Daseinszwang versus Daseinsfürsorge
SAP Customer Competence Center und Customer Center of Expertise
Sowohl in strategischer als auch operativer Hinsicht gibt es für den SAP-Bestandskunden somit zahlreiche Herausforderungen. Für Unternehmen ab einer gewissen Größe wurde diese Art von Daseinszwang eines CC von SAP vorgegeben. Damit hat der Walldorfer Konzern aber auch die Aufgabe und Pflicht der Daseinsfürsorge.
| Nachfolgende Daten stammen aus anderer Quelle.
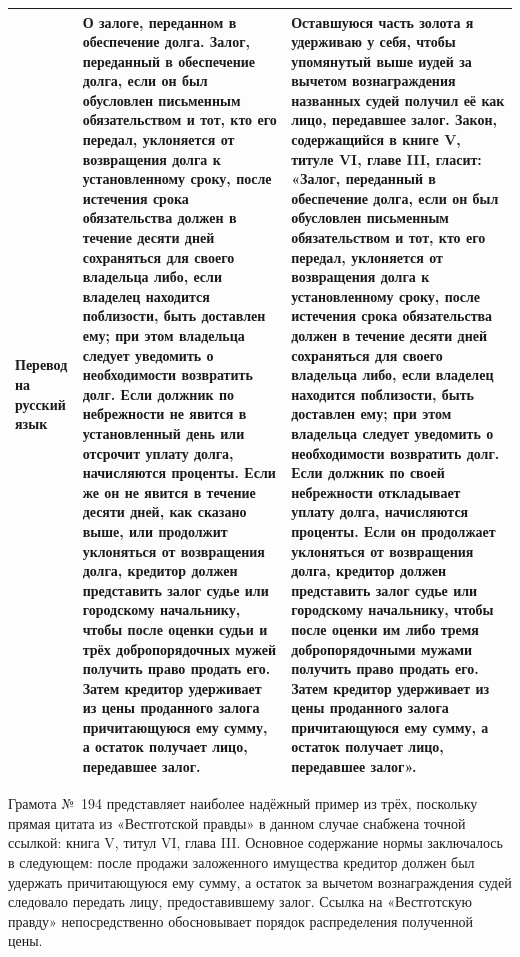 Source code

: \begin{center}
\begin{longtable}{|p{}|p{}|p{}|}
\textbf{Перевод на русский язык} & \textbf{О залоге, переданном в обеспечение долга.} Залог, переданный в обеспечение долга, если он был обусловлен письменным обязательством и тот, кто его передал, уклоняется от возвращения долга к установленному сроку, после истечения срока обязательства должен в течение десяти дней сохраняться для своего владельца либо, если владелец находится поблизости, быть доставлен ему; при этом владельца следует уведомить о необходимости возвратить долг. Если должник по небрежности не явится в установленный день или отсрочит уплату долга, начисляются проценты. Если же он не явится в течение десяти дней, как сказано выше, или продолжит уклоняться от возвращения долга, кредитор должен представить залог судье или городскому начальнику, чтобы после оценки судьи и трёх добропорядочных мужей получить право продать его. Затем кредитор удерживает из цены проданного залога причитающуюся ему сумму, а остаток получает лицо, передавшее залог. & Оставшуюся часть золота я удерживаю у себя, чтобы упомянутый выше иудей за вычетом вознаграждения названных судей получил её как лицо, передавшее залог. Закон, содержащийся в книге V, титуле VI, главе III, гласит: «Залог, переданный в обеспечение долга, если он был обусловлен письменным обязательством и тот, кто его передал, уклоняется от возвращения долга к установленному сроку, после истечения срока обязательства должен в течение десяти дней сохраняться для своего владельца либо, если владелец находится поблизости, быть доставлен ему; при этом владельца следует уведомить о необходимости возвратить долг. Если должник по своей небрежности откладывает уплату долга, начисляются проценты. Если он продолжает уклоняться от возвращения долга, кредитор должен представить залог судье или городскому начальнику, чтобы после оценки им либо тремя добропорядочными мужами получить право продать его. Затем кредитор удерживает из цены проданного залога причитающуюся ему сумму, а остаток получает лицо, передавшее залог». \\ \hline
\end{longtable}
\end{center}

Грамота №~194 представляет наиболее надёжный пример из трёх, поскольку прямая цитата из «Вестготской правды» в данном случае снабжена точной ссылкой: книга V, титул VI, глава III. Основное содержание нормы заключалось в следующем: после продажи заложенного имущества кредитор должен был удержать причитающуюся ему сумму, а остаток за вычетом вознаграждения судей следовало передать лицу, предоставившему залог. Ссылка на «Вестготскую правду» непосредственно обосновывает порядок распределения полученной цены.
Etwa als Partner jederzeit kundenorientiert mit Ratschlägen, Informationen und Handlungsanleitungen zur Verfügung zu stehen, mit Best Practices oder in spezifischen Fragestellungen und Problemfällen mit Rat und Tat zur Seite zu stehen.
Trusted Advisor
Darüber hinaus auch als Trusted Advisor zu wirken. Nicht selten werden externe unabhängige Experten und Spezialisten von SAP-Kunden miteingebunden.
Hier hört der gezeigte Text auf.